Later this week, a German friend posts (thanks Christiane K.) a Guardian article that rereads Trump’s popularity as not so much an expression of irrational xenophobia, but as a rational (?) working-class response to the precarisation of the american blue collar worker through trade policies supported by republican and democrat elites alike (http://www.theguardian.com/commentisfree/2016/mar/07/donald-trump-why-americans-support) and on a similar note: http://www.theguardian.com/us-news/2016/mar/13/bernie-sanders-supporters-consider-donald-trump-no-hillary-clinton, and if we agree, I wonder if we would extend such a generous interpretation to the Pegida supporters in Saxony (a survey I saw somewhere a while ago seemed to suggest that motivations here are far reaching, too, and economic fears often as frequent as or more frequent than xenophobic ones).
Today then photos of a neo-fascist march (http://m.welt.de/politik/deutschland/article153229244/3000-Rechte-marschieren-durchs-Regierungsviertel.html) that passed practically unhindered through the center for Berlin, and apart from the German and Reichskriegs-flags there are the Flags of East German cities (Halle) and provinces (Saxony, Brandenburg), and I am disturbed further by one banner that reads “Wir lassen und nicht BRD-igen”. This appears like a direct quote from the demonstrations of 1989/90, only turned on its head.

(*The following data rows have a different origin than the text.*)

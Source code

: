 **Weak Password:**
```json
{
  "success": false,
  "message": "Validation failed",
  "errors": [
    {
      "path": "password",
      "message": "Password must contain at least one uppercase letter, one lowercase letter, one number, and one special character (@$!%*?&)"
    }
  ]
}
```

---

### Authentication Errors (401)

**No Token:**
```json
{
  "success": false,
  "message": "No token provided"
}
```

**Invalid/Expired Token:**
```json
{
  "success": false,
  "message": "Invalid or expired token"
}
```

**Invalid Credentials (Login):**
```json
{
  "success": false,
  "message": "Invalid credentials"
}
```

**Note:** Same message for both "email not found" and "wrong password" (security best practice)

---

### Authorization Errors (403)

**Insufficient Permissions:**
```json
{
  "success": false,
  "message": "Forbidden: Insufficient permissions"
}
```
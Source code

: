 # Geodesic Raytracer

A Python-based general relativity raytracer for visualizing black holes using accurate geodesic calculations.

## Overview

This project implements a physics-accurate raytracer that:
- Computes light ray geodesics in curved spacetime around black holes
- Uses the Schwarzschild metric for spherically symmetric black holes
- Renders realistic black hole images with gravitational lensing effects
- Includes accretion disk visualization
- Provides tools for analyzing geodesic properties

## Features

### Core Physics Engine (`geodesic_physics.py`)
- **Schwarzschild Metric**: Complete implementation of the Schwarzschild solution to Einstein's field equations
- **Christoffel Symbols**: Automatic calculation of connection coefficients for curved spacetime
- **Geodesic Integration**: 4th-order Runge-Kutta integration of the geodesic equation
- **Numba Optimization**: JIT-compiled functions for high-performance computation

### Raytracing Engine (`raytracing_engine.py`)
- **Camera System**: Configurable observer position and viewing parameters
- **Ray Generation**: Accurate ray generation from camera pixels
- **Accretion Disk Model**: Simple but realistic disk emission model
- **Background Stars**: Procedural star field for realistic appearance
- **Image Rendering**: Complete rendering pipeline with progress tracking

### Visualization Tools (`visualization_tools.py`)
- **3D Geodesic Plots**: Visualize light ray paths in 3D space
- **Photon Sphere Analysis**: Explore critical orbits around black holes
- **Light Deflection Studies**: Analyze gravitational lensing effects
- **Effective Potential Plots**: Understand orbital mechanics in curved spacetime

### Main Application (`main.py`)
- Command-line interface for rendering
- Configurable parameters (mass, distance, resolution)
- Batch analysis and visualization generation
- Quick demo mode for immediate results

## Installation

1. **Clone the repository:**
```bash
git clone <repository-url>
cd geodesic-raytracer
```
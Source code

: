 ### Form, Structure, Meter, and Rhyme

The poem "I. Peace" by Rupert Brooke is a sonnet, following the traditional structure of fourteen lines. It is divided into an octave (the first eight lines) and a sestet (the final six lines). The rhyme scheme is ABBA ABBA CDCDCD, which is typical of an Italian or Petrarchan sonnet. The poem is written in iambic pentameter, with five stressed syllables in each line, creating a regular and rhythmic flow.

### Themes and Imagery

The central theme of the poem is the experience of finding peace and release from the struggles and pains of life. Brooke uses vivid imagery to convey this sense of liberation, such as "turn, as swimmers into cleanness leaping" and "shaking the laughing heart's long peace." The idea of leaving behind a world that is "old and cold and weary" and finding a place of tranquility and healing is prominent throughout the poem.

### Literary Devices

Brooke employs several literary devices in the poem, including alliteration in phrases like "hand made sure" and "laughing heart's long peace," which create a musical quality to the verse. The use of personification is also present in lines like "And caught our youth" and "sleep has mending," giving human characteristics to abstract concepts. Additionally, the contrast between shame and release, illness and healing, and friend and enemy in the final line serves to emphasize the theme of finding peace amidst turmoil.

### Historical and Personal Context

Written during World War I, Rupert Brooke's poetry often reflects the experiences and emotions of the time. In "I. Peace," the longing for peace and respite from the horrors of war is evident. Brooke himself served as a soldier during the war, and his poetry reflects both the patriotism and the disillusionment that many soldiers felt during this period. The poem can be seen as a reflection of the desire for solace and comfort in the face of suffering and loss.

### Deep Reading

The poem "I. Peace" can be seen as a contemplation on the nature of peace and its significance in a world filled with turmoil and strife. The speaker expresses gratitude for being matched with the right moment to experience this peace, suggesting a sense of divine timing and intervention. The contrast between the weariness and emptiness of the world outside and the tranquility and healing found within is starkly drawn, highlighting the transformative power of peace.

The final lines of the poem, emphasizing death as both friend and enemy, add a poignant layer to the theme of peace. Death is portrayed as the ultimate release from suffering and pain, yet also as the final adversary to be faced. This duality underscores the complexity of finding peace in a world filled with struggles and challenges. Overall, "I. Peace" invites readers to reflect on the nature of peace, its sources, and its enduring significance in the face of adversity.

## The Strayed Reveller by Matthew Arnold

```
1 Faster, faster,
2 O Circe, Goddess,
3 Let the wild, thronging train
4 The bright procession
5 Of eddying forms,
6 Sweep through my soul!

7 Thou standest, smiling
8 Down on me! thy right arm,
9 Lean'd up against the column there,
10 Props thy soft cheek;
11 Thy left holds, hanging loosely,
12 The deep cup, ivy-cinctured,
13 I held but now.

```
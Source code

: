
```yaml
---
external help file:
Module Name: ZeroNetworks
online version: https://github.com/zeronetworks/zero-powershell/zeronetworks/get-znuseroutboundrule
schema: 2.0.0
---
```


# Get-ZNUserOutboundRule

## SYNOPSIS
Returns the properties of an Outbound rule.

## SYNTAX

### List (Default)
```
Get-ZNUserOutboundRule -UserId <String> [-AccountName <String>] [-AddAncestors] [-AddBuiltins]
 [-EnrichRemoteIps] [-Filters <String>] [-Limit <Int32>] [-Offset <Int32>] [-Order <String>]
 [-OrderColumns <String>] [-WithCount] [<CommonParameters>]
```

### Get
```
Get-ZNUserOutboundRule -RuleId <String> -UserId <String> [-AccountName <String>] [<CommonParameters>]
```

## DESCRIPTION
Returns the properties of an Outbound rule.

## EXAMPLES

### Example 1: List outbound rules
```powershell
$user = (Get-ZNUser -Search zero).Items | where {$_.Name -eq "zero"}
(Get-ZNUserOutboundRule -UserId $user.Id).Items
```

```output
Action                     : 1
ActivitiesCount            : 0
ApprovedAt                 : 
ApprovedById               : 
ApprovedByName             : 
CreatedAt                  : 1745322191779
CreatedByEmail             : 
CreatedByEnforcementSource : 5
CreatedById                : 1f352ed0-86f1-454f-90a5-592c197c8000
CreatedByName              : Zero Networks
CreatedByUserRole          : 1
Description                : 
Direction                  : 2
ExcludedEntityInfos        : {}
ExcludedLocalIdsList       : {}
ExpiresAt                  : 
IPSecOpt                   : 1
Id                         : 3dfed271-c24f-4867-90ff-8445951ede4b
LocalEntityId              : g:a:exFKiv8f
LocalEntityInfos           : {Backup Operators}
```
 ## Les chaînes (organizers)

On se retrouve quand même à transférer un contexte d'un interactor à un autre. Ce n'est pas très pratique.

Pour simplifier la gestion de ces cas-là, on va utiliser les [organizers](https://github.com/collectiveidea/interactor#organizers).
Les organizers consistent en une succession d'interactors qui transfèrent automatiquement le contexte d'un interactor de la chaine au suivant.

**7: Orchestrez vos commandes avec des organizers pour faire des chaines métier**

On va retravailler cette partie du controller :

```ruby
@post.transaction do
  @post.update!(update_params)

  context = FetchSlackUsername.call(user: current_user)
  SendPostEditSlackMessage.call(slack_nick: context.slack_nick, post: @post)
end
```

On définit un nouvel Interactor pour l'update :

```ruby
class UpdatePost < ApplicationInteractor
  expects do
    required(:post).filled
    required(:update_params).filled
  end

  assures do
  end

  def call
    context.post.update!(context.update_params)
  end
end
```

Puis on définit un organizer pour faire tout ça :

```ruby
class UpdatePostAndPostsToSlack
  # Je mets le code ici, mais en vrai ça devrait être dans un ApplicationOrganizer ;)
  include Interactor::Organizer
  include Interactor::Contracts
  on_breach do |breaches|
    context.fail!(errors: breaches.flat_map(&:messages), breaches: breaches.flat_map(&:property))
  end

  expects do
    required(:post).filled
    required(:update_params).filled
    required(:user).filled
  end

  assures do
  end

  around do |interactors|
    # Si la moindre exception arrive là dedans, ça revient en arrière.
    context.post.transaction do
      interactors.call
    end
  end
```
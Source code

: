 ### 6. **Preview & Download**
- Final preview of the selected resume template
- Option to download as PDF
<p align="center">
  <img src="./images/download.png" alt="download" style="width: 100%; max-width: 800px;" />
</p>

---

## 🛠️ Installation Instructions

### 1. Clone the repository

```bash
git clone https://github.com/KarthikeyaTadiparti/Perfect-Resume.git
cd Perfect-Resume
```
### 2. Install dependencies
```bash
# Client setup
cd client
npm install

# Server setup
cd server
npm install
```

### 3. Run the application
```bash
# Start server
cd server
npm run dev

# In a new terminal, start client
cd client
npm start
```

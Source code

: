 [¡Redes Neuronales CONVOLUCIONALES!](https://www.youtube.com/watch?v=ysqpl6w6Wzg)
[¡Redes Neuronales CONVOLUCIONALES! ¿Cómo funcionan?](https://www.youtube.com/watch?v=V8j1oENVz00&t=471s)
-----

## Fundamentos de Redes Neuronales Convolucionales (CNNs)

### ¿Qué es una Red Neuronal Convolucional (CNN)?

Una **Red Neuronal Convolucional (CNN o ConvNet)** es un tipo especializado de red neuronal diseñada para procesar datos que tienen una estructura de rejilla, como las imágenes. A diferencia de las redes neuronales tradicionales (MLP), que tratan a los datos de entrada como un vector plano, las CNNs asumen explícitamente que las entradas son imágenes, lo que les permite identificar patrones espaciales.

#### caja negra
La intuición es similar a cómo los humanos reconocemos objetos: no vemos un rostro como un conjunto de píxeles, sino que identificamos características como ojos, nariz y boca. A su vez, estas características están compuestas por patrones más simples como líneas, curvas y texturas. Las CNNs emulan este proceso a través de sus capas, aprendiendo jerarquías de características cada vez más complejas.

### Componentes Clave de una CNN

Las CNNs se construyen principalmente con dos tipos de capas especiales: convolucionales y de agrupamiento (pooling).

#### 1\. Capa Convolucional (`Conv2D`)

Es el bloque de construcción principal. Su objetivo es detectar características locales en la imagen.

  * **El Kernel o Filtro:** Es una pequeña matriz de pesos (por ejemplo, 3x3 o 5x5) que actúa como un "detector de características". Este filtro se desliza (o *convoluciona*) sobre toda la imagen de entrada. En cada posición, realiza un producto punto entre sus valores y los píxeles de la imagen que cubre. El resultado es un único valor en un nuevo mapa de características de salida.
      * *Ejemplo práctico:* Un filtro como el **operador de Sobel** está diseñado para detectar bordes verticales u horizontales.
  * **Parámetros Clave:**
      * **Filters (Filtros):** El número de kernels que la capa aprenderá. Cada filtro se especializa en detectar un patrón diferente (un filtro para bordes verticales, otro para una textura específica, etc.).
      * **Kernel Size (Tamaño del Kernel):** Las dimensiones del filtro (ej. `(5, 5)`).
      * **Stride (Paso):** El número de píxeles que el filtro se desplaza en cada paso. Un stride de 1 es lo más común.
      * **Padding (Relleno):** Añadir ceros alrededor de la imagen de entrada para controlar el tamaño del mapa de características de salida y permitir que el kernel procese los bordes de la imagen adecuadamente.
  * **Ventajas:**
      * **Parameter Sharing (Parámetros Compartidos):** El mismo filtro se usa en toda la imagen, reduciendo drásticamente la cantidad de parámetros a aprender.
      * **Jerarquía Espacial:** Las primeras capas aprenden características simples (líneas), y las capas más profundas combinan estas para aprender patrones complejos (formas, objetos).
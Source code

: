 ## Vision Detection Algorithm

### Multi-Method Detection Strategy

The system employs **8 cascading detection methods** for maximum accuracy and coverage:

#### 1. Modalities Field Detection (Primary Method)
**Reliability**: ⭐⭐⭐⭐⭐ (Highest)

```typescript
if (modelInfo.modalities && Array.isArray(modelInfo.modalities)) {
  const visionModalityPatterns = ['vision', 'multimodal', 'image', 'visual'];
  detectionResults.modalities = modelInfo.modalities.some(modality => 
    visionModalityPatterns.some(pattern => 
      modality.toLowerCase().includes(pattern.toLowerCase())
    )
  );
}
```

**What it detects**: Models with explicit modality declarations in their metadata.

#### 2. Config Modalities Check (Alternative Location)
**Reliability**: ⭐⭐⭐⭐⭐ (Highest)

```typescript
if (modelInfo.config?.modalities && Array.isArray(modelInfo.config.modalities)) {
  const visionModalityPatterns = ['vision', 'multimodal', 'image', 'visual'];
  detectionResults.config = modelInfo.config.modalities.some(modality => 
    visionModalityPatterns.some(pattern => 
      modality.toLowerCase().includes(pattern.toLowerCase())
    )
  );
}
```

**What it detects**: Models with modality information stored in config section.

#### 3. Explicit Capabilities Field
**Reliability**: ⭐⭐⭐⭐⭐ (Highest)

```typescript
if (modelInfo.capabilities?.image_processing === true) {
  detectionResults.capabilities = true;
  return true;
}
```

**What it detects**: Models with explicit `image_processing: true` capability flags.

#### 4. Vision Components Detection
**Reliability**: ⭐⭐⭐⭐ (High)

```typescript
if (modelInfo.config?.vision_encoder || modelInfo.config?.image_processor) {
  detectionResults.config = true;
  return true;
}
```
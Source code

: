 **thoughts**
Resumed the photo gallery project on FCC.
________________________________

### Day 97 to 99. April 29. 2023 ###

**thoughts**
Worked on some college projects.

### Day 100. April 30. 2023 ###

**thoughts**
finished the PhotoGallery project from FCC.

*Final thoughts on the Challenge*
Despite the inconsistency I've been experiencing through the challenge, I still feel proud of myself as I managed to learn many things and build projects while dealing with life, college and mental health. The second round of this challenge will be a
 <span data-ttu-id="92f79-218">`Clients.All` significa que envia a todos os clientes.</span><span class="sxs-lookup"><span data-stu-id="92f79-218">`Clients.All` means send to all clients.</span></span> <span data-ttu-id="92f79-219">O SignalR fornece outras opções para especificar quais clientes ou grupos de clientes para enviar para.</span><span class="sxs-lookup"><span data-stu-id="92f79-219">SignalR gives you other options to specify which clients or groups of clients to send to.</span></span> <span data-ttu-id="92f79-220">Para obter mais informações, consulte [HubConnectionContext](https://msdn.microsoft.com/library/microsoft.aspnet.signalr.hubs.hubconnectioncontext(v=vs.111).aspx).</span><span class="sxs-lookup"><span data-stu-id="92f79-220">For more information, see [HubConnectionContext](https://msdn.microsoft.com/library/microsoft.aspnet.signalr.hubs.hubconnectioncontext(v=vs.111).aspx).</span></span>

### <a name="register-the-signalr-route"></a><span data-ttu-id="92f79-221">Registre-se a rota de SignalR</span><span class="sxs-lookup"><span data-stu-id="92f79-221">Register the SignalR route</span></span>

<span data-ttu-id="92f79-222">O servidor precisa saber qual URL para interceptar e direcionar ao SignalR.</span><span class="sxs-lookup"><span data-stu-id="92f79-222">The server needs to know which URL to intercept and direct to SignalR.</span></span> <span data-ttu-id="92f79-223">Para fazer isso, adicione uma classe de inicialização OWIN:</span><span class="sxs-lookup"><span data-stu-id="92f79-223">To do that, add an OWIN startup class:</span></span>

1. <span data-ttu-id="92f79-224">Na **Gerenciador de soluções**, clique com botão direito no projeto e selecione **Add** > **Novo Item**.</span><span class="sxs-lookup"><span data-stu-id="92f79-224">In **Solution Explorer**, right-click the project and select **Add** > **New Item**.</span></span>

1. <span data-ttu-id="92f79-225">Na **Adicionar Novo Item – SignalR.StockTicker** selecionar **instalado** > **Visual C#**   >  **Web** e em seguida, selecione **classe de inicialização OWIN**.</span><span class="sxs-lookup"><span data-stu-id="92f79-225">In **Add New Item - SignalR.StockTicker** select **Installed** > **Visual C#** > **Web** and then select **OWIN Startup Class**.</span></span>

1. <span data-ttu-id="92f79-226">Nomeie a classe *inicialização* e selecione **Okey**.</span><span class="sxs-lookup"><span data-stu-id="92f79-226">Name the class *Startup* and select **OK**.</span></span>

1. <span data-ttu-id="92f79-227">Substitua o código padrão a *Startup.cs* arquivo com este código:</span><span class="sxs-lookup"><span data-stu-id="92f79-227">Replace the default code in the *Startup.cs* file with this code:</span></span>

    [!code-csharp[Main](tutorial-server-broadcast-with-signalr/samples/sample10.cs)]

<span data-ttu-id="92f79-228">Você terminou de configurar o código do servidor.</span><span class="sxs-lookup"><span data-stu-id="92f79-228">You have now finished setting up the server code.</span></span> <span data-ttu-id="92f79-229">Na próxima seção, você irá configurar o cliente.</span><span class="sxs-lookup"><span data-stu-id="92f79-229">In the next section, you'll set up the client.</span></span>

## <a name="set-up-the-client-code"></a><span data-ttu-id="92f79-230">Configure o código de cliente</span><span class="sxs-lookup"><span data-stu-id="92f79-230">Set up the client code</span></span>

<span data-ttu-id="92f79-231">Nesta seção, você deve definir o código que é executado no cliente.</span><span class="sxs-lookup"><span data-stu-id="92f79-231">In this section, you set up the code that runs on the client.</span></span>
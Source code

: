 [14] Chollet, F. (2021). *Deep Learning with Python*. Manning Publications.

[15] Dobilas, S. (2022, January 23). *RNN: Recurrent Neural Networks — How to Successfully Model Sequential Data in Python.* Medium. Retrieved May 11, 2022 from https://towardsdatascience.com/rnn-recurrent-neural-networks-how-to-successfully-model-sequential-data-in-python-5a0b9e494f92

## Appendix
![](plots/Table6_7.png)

In the winter of 1990 this slogan was used by the anti-nationalist left, that is, the parts of the groupings that first took to the streets for a reformed GDR, in the early demonstrations, when the “We are the people” that was devoid – by which I mean, utterly devoid – of nationalist connotations, staked a radical claim to political sovereignty by the people-as-demos as a non-identitarian and all inclusive collectivity (Ranciere later used this historical example to illustrate his definition of the political as disruption vs the policing of settled identities).
I wonder, with some discomfort, if what I see in those pictures from yesterday, and what we see in those pictures from Clausnitz and Bautzen etc. is really the failure of the revolution of 1989 finally catching up with the rest of us (or should I say, them?), 26 years after it failed for those of us who carried (from the moment we carried) the “Wir lassen uns nicht BRDigen” banners against and increasingly at the margins of a growing mass of (yes, generally more working class) protesters, who no longer felt represented by the citizens movements and their agenda of a renewed socialist state and, accordingly, pinned their hopes on the nationalist pro-reunification path.
Then there was this article, that someone posted today, (https://krautreporter.de/1376–warum-ich-aus-sachsen-weggezogen-bin) and it is sobering, too, and hints in a maybe similar direction in the last paragraphs, but there are no answers here, and neither do I feel that any will be forthcoming any time soon.